What is needed :: Could you return each entry below exactly as written, minus any pictures?

Start of Data to process

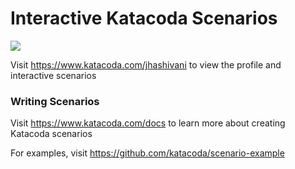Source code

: # Interactive Katacoda Scenarios

[![](http://shields.katacoda.com/katacoda/jhashivani/count.svg)](https://www.katacoda.com/jhashivani "Get your profile on Katacoda.com")

Visit https://www.katacoda.com/jhashivani to view the profile and interactive scenarios

### Writing Scenarios
Visit https://www.katacoda.com/docs to learn more about creating Katacoda scenarios

For examples, visit https://github.com/katacoda/scenario-example
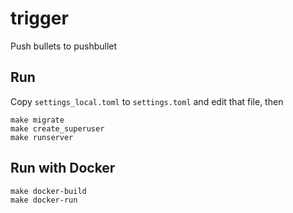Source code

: trigger
=======

Push bullets to pushbullet



Run
---

Copy `settings_local.toml` to `settings.toml` and edit that file, then

    make migrate
    make create_superuser
    make runserver



Run with Docker
---------------

    make docker-build
    make docker-run


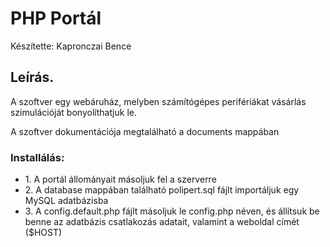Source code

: # PHP Portál

<p>Készítette:  Kapronczai Bence </p>

<h2>Leírás.</h2>
<p>A szoftver egy webáruház, melyben számítógépes perifériákat vásárlás szimulációját bonyolíthatjuk le.</p>

<p>A szoftver dokumentációja megtalálható a documents mappában</p>

<h3>Installálás:</h3>
<ul>
<li>1. A portál állományait másoljuk fel a szerverre</li>
<li>2. A database mappában található polipert.sql fájlt importáljuk egy MySQL adatbázisba</li>
<li>3. A config.default.php fájlt másoljuk le config.php néven, és állítsuk be benne
   az adatbázis csatlakozás adatait, valamint a weboldal címét ($HOST)</li>
</ul>
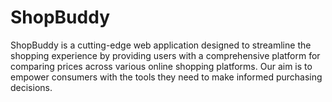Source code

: # ShopBuddy
ShopBuddy is a cutting-edge web application designed to streamline the shopping experience by providing users with a comprehensive platform for comparing prices across various online shopping platforms. Our aim is to empower consumers with the tools they need to make informed purchasing decisions.
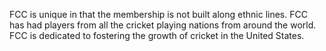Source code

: FCC is unique in that the membership is not built along ethnic lines. FCC has had players from all the cricket playing nations from around the world. FCC is dedicated to fostering the growth of cricket in the United States.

End of Data to process

Output for this task ::
Source code

: # Interactive Katacoda Scenarios

[![](http://shields.katacoda.com/katacoda/jhashivani/count.svg)](https://www.katacoda.com/jhashivani "Get your profile on Katacoda.com")

Visit https://www.katacoda.com/jhashivani to view the profile and interactive scenarios

### Writing Scenarios
Visit https://www.katacoda.com/docs to learn more about creating Katacoda scenarios

For examples, visit https://github.com/katacoda/scenario-example
Source code

: trigger
=======

Push bullets to pushbullet



Run
---

Copy `settings_local.toml` to `settings.toml` and edit that file, then

    make migrate
    make create_superuser
    make runserver



Run with Docker
---------------

    make docker-build
    make docker-run


Source code

: # PHP Portál

<p>Készítette:  Kapronczai Bence </p>

<h2>Leírás.</h2>
<p>A szoftver egy webáruház, melyben számítógépes perifériákat vásárlás szimulációját bonyolíthatjuk le.</p>

<p>A szoftver dokumentációja megtalálható a documents mappában</p>

<h3>Installálás:</h3>
<ul>
<li>1. A portál állományait másoljuk fel a szerverre</li>
<li>2. A database mappában található polipert.sql fájlt importáljuk egy MySQL adatbázisba</li>
<li>3. A config.default.php fájlt másoljuk le config.php néven, és állítsuk be benne
   az adatbázis csatlakozás adatait, valamint a weboldal címét ($HOST)</li>
</ul>
Source code

: # ShopBuddy
ShopBuddy is a cutting-edge web application designed to streamline the shopping experience by providing users with a comprehensive platform for comparing prices across various online shopping platforms. Our aim is to empower consumers with the tools they need to make informed purchasing decisions.
Source code

: FCC is unique in that the membership is not built along ethnic lines. FCC has had players from all the cricket playing nations from around the world. FCC is dedicated to fostering the growth of cricket in the United States.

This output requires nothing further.